To make ghost chili syrup, mix two parts sugar with one part water, dump in one dried ghost chili or other chili of choice and bring to a boil. Add a generous dash of quality spiced rum (such as El Dorado Spiced) and reduce to desired consistency.
Having sweetened and spiked up the chocolate, I moved quickly, straining and whisking in the Cointreau/chili mixture along with two fresh egg yolks. I beat vigorously till the mixture had cooled, then gently folded it into the whipped cream and turned it into an attractive serving bowl.. And that should have been it, really.
Of course, always finding more ways to complicate simple things, I wasn’t done. I grabbed the remaining Cointreau-infused whipped cream and carefully smoothed it out on top. I then roughly chopped up a few of the Habanero chili licorice bites that were given to me as part of my Lakrids by Johan Bülow care package and sprinkled them casually on top. I added a few random dabs of my ghost chili syrup and, as bit of a morbid centerpiece, a candied ghost chili that had spent a few months soaking in the syrup. And that’s all, I swear..

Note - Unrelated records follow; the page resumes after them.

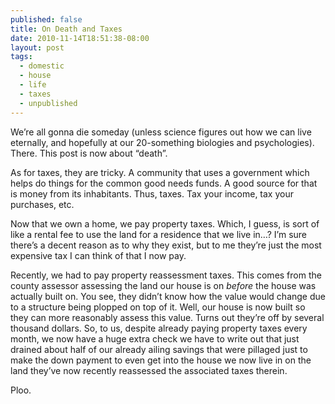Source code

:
 ```yaml
---
published: false
title: On Death and Taxes
date: 2010-11-14T18:51:38-08:00
layout: post
tags:
  - domestic
  - house
  - life
  - taxes
  - unpublished
---
```

We&#8217;re all gonna die someday (unless science figures out how we can live eternally, and hopefully at our 20-something biologies and psychologies). There. This post is now about &#8220;death&#8221;.

<!--more-->

As for taxes, they are tricky. A community that uses a government which helps do things for the common good needs funds. A good source for that is money from its inhabitants. Thus, taxes. Tax your income, tax your purchases, etc.

Now that we own a home, we pay property taxes. Which, I guess, is sort of like a rental fee to use the land for a residence that we live in&#8230;? I&#8217;m sure there&#8217;s a decent reason as to why they exist, but to me they&#8217;re just the most expensive tax I can think of that I now pay.

Recently, we had to pay property reassessment taxes. This comes from the county assessor assessing the land our house is on _before_ the house was actually built on. You see, they didn&#8217;t know how the value would change due to a structure being plopped on top of it. Well, our house is now built so they can more reasonably assess this value. Turns out they&#8217;re off by several thousand dollars. So, to us, despite already paying property taxes every month, we now have a huge extra check we have to write out that just drained about half of our already ailing savings that were pillaged just to make the down payment to even get into the house we now live in on the land they&#8217;ve now recently reassessed the associated taxes therein.

Ploo.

Chili orange chocolate mousse with Cointreau whipped cream, habanero chili licorices, ghost chili syrup and candied ghost chilies. A crowd-sourced recipe for Ingelise, the best secretary in the world and my mom away from mom! Who (did I mention this already?) by the way doesn’t care much for chilies!
Chili Orange Chocolate Mousse Taste Test: How was it?
Well, first of all, it was a bitch to bring to work. Having left it to chill in the fridge over night, I started out nearly forgetting it as I sprinted out the door in the morning. I then had to balance the attractive yet very cold serving dish in one hand as I chased after the bus with my laptop bag in the other. But other than that, it was just fine.
I unveiled the project at lunch time amidst surprised gasps, weird looks, head shaking and skeptical cries of “are those licorice bits?”, “who in their right mind puts chili in a dessert?” and “I’m telling you, this won’t work!” .. and with a reception like that, how could it not be a total success?
The combinations were a bit odd, I’ll give my colleagues that, but looking at them from an isolated standpoint, they just work. Chocolate and licorice are great friends, orange and licorice are great friends, orange and chocolate are great friends, chili and chocolate are great friends.. And everything is just better with the addition of heavy cream and booze!
But the question remained: Would chocolate, orange, licorice AND chili all be best friends if they met over a shot of Cointreau in a pool of cream? And the answer is YES! Chocolate mousse, in case you were wondering, is one hell of a heavy dish and it needs a little something to cut through the heaviness. Both the chili, the orange and the licorice proved awesome at that, all while complimenting each other quite well in a way that’s probably easier to experience on your own than it is to explain.
All components of the dish shone through brightly as I’d hoped, the chili maybe a little too brightly for some palates, but on mine it was perfect. If I had to do this over, which some people insist I do, I would maybe keep the chili a little less pronounced and I’d try to find a way of making the finished product more airy and less dense. Probably by not whipping the cream too enthusiastically and maybe adding a few egg whites for airiness as a lot of recipes suggest.
Other than that, I was well pleased with my Sunday crowd-sourced dessert experiments. I asked for help and you lot ended up throwing me both ideas and a few ingredients, that’s pretty awesome! Thank you! In the end, I even ended up with a very decent chocolate mousse, or whatever the hell it was. After all, as my boss told me after lunch: “it’s a pretty fine cake, Johan!”